EXERCISE BRIEF -> Find the line that contains "If you have" in the entries below. Restate it and every line after it, word for word, with no pictures.

Dataset excerpts
-- -- --

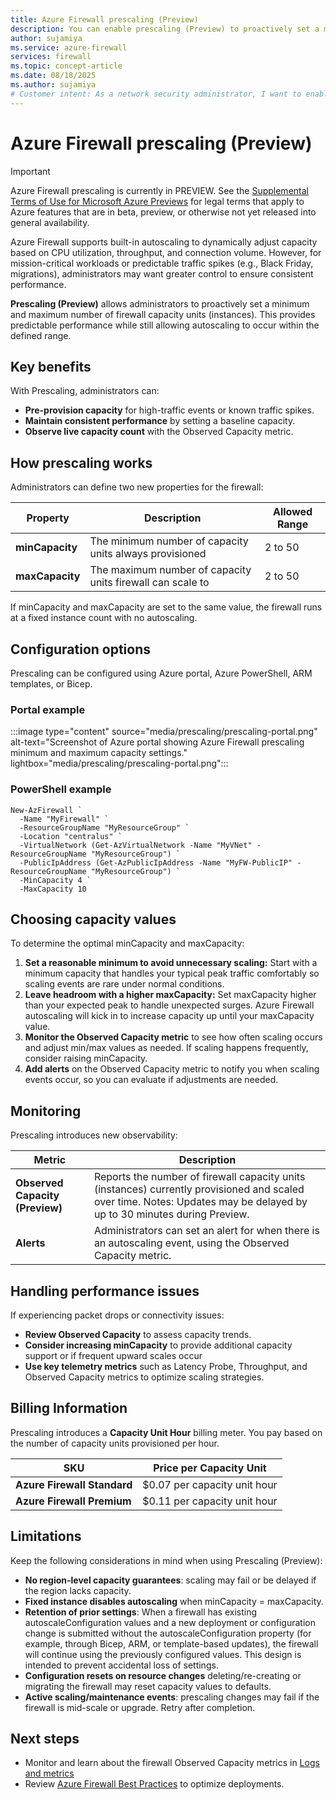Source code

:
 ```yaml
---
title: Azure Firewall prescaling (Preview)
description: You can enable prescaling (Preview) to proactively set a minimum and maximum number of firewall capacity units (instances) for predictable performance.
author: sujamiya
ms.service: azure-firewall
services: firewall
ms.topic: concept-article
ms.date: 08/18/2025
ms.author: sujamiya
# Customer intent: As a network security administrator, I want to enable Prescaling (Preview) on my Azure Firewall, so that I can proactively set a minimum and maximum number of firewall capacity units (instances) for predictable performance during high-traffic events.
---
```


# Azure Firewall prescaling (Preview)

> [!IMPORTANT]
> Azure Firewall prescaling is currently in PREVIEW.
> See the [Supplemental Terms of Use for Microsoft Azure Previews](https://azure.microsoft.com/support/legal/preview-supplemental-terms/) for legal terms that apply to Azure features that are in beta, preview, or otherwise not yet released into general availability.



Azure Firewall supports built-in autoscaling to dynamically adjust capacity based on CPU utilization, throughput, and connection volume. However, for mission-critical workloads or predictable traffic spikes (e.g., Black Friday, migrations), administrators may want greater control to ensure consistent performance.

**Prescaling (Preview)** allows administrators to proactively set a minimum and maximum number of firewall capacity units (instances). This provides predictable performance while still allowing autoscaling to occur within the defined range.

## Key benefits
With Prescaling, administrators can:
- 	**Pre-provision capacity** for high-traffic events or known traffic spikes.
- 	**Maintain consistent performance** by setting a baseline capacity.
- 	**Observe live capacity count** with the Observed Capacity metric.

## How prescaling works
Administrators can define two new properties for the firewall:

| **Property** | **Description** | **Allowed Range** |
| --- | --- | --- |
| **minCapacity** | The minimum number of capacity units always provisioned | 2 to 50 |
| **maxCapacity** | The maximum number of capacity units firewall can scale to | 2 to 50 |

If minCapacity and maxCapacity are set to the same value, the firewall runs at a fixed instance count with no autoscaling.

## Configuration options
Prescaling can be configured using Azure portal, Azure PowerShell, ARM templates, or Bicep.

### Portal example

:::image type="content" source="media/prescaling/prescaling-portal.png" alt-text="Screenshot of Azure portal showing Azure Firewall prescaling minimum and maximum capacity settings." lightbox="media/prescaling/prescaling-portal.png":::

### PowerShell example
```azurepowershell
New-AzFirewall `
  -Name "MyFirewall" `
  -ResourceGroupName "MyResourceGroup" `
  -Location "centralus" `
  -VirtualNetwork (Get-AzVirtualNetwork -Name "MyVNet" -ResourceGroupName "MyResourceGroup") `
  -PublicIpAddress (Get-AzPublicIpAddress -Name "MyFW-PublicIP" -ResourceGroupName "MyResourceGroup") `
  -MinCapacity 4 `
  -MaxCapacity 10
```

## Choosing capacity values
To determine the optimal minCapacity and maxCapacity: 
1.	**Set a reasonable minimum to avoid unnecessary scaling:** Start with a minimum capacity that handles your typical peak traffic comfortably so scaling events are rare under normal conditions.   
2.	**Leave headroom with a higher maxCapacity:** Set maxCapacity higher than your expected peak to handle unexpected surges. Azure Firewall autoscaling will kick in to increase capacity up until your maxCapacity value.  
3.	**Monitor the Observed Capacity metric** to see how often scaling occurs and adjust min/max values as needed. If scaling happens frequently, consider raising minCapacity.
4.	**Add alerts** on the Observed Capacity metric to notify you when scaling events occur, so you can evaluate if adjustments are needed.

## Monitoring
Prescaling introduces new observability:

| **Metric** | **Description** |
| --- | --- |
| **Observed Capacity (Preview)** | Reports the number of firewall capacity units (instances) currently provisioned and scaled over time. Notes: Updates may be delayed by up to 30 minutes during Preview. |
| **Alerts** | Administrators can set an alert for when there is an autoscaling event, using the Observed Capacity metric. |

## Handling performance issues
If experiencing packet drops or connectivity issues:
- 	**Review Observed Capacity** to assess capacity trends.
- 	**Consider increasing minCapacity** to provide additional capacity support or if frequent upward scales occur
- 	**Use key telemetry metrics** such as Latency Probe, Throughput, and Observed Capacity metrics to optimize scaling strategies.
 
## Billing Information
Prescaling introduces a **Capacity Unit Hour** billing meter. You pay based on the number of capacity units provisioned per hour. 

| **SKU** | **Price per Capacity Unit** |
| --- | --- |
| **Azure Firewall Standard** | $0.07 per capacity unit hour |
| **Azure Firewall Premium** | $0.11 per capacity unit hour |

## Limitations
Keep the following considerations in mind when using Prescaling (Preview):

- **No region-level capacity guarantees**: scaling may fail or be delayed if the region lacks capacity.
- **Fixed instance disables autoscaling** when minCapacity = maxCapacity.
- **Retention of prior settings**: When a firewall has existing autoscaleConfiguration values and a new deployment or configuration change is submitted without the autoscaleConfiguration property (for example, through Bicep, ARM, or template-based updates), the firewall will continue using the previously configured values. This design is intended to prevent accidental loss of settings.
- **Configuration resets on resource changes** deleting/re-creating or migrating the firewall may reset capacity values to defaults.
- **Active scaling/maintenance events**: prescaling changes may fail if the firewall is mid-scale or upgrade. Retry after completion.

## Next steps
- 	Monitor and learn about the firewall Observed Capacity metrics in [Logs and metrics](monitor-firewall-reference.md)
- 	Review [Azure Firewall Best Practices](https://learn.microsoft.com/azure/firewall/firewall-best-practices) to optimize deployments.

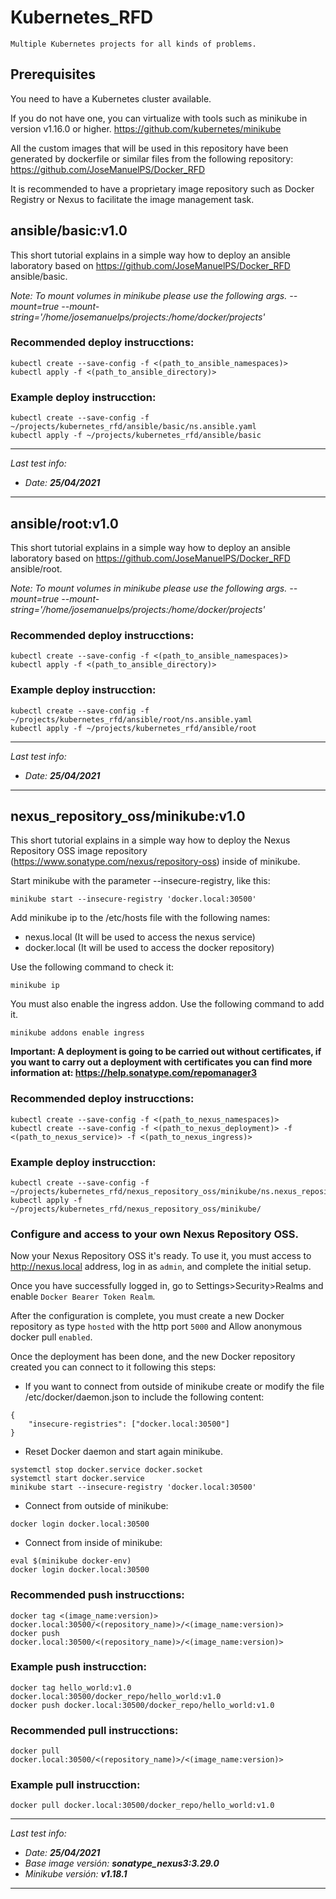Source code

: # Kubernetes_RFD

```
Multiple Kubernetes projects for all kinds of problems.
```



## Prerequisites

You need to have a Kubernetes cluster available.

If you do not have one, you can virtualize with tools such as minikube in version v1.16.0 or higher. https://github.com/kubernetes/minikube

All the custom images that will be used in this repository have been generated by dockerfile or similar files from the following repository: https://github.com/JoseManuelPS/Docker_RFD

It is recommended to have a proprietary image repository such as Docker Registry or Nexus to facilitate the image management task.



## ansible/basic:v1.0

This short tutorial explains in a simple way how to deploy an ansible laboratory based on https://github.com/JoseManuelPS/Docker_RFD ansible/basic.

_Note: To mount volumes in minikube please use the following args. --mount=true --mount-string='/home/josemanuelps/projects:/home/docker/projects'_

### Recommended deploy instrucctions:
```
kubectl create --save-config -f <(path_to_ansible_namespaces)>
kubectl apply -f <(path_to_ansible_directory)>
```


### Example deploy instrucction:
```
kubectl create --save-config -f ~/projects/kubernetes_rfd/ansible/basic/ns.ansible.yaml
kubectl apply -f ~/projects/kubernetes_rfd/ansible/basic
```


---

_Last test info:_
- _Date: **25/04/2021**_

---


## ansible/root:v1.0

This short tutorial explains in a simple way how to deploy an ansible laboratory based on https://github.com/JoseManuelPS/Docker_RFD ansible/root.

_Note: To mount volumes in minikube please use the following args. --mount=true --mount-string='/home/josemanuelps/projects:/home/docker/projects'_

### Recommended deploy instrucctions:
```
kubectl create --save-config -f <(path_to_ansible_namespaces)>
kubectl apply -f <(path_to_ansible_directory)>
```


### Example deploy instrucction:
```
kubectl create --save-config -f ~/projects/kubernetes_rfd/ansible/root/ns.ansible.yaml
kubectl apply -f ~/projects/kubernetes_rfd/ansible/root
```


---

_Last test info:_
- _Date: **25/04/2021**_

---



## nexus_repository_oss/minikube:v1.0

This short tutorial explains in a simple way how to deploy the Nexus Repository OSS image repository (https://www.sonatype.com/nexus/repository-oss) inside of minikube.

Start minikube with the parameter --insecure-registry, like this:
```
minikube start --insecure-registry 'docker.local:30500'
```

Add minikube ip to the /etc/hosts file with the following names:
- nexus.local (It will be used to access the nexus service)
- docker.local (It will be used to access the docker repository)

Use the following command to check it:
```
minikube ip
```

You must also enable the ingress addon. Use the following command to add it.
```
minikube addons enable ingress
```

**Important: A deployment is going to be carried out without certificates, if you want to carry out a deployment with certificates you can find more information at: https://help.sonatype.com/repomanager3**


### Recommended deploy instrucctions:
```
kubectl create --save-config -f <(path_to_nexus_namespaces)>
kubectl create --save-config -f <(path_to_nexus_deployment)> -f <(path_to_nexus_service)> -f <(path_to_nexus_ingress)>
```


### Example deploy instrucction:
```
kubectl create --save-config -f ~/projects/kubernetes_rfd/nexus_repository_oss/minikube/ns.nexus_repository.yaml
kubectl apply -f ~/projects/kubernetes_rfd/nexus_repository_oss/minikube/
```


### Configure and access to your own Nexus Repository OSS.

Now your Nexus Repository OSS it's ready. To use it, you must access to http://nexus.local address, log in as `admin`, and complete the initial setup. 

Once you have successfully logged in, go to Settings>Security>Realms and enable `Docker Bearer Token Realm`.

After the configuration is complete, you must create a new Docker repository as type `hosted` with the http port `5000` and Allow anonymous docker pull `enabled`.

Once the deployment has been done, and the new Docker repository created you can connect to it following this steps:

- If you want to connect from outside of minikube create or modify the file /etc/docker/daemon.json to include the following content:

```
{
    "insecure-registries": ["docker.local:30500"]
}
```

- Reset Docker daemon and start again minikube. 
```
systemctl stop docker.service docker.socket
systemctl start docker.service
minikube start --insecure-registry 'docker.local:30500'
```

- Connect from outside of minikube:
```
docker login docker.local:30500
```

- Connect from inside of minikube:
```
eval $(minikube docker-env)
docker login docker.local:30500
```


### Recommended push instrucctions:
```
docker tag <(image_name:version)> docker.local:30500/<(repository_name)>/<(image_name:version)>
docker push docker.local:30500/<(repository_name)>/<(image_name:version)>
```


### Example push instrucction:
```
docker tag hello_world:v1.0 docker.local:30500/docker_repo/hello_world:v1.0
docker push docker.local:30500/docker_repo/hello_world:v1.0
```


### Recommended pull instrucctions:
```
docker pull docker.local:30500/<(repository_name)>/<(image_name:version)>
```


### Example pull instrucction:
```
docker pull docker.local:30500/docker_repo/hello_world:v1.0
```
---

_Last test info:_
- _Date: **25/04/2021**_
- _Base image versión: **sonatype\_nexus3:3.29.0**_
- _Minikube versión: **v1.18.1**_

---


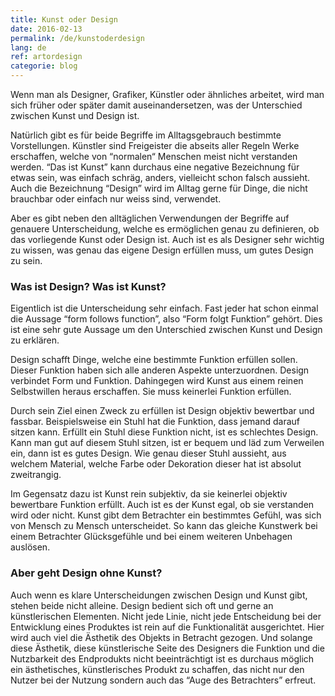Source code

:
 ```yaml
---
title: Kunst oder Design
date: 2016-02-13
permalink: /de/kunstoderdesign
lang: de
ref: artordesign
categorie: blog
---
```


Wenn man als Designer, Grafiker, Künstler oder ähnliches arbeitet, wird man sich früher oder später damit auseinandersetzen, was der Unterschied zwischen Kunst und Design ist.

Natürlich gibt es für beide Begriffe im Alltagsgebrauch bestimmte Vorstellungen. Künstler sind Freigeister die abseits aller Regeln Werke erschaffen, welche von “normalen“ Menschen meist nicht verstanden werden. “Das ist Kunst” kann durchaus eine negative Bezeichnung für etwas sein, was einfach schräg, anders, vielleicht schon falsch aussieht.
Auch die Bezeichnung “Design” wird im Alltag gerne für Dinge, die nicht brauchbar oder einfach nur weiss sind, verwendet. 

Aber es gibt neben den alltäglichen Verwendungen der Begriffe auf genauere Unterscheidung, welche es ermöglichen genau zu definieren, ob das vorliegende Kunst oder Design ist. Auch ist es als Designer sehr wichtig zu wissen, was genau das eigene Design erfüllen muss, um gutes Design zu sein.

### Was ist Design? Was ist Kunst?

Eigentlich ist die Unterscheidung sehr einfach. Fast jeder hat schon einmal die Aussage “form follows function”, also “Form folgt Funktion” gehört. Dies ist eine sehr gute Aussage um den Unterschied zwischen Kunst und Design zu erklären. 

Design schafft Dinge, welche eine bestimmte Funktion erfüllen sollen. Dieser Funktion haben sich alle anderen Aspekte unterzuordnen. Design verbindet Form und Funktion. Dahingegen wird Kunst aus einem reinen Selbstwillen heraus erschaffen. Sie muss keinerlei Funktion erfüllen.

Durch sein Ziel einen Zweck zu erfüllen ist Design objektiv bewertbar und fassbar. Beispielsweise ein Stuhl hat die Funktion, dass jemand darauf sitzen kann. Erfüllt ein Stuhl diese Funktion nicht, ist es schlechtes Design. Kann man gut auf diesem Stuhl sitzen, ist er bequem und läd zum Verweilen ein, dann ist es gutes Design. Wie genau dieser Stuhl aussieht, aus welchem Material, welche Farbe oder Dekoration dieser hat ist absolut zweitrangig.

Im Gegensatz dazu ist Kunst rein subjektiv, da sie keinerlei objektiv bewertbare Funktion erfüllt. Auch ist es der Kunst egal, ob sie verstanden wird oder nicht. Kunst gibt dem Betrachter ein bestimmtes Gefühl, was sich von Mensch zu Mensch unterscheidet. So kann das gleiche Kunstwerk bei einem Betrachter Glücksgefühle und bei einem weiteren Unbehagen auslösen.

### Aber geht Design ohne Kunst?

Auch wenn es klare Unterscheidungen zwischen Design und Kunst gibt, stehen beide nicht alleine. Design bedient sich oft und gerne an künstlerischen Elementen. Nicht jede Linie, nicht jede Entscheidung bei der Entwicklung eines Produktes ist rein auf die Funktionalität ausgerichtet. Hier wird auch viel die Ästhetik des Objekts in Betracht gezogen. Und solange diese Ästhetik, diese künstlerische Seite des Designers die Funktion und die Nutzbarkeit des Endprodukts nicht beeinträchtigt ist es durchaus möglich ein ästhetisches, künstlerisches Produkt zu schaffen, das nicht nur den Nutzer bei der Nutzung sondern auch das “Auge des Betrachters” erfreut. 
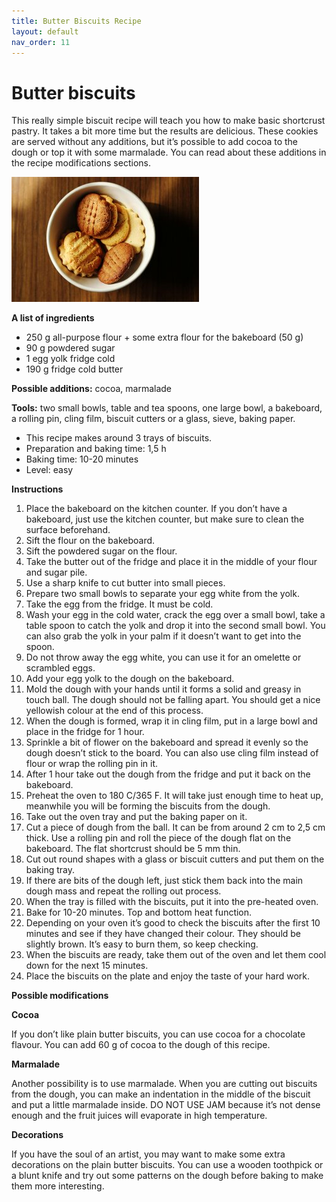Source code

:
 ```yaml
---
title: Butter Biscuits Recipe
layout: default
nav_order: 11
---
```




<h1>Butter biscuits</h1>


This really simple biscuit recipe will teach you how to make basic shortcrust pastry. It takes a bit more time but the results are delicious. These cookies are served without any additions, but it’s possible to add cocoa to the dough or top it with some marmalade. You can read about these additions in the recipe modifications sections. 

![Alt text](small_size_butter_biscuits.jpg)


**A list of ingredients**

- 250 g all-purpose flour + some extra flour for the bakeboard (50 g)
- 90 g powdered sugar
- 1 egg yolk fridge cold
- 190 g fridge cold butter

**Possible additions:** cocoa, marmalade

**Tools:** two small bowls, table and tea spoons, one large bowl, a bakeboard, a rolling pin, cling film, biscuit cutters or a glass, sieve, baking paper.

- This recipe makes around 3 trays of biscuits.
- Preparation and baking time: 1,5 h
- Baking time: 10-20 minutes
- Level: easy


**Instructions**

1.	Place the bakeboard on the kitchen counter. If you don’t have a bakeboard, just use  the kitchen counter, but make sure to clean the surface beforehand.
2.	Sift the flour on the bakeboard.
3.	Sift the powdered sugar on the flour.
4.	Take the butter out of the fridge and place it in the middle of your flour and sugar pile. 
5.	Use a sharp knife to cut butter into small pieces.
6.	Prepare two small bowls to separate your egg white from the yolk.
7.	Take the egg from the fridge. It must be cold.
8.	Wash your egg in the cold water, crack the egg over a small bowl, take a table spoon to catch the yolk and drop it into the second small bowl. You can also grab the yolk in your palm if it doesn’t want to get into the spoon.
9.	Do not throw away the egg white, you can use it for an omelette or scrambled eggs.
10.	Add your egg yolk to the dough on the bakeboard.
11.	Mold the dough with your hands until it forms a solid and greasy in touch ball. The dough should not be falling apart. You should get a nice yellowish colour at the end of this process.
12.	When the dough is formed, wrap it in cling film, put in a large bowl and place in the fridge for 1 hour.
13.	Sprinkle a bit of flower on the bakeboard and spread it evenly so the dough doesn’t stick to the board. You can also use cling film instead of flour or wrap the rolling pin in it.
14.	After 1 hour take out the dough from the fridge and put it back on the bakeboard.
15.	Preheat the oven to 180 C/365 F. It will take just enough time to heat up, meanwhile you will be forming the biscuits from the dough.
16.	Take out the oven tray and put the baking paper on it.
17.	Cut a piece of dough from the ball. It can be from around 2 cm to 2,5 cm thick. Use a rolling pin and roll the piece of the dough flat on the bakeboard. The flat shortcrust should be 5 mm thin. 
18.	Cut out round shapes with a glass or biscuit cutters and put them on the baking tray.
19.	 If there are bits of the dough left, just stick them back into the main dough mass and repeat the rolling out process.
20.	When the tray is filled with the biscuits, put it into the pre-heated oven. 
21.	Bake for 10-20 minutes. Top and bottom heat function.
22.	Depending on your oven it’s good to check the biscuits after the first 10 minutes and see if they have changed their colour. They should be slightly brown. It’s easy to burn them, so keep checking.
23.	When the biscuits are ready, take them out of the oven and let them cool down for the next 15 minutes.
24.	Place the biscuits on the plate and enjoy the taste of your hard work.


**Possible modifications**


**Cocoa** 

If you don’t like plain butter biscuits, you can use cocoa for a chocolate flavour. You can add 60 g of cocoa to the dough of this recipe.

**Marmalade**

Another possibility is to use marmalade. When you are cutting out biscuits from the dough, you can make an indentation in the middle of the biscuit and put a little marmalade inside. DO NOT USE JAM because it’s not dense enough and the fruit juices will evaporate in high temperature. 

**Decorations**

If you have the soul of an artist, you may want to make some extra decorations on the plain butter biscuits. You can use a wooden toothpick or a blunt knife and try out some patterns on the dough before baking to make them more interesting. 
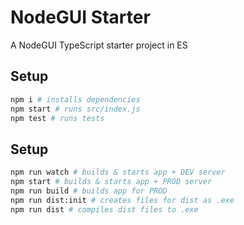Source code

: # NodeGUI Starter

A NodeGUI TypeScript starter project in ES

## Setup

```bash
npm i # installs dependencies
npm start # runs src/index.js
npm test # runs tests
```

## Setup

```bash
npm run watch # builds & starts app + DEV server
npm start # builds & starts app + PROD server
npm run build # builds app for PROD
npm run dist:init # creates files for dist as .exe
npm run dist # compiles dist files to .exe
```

-- -- --

TASK ANSWER ->
If you have the soul of an artist, you may want to make some extra decorations on the plain butter biscuits. You can use a wooden toothpick or a blunt knife and try out some patterns on the dough before baking to make them more interesting. 
Source code

: # NodeGUI Starter

A NodeGUI TypeScript starter project in ES

## Setup

```bash
npm i # installs dependencies
npm start # runs src/index.js
npm test # runs tests
```

## Setup

```bash
npm run watch # builds & starts app + DEV server
npm start # builds & starts app + PROD server
npm run build # builds app for PROD
npm run dist:init # creates files for dist as .exe
npm run dist # compiles dist files to .exe
```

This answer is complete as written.